** Work instruction **
Pick out the lines in the listing below that contain the word "normals" and copy them.

- - - -

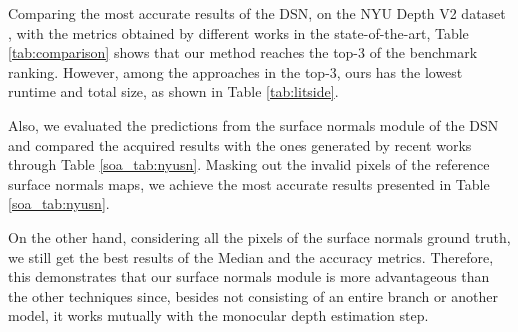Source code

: \documentclass[5p]{elsarticle}
\begin{document}
Comparing the most accurate results of the DSN, on the NYU Depth V2 dataset \cite{silberman2012indoor}, with the metrics obtained by different works in the state-of-the-art, Table \ref{tab:comparison} shows that our method reaches the top-3 of the benchmark ranking. However, among the approaches in the top-3, ours has the lowest runtime and total size, as shown in Table \ref{tab:litside}. 

Also, we evaluated the predictions from the surface normals module of the DSN and compared the acquired results with the ones generated by recent works through Table \ref{soa_tab:nyusn}. Masking out the invalid pixels of the reference surface normals maps, we achieve the most accurate results presented in Table \ref{soa_tab:nyusn}. 

On the other hand, considering all the pixels of the surface normals ground truth, we still get the best results of the Median and the accuracy metrics. Therefore, this demonstrates that our surface normals module is more advantageous than the other techniques since, besides not consisting of an entire branch or another model, it works mutually with the monocular depth estimation step.
\end{document}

- - - -

** Answer space **
Also, we evaluated the predictions from the surface normals module of the DSN and compared the acquired results with the ones generated by recent works through Table \ref{soa_tab:nyusn}. Masking out the invalid pixels of the reference surface normals maps, we achieve the most accurate results presented in Table \ref{soa_tab:nyusn}. 
On the other hand, considering all the pixels of the surface normals ground truth, we still get the best results of the Median and the accuracy metrics. Therefore, this demonstrates that our surface normals module is more advantageous than the other techniques since, besides not consisting of an entire branch or another model, it works mutually with the monocular depth estimation step.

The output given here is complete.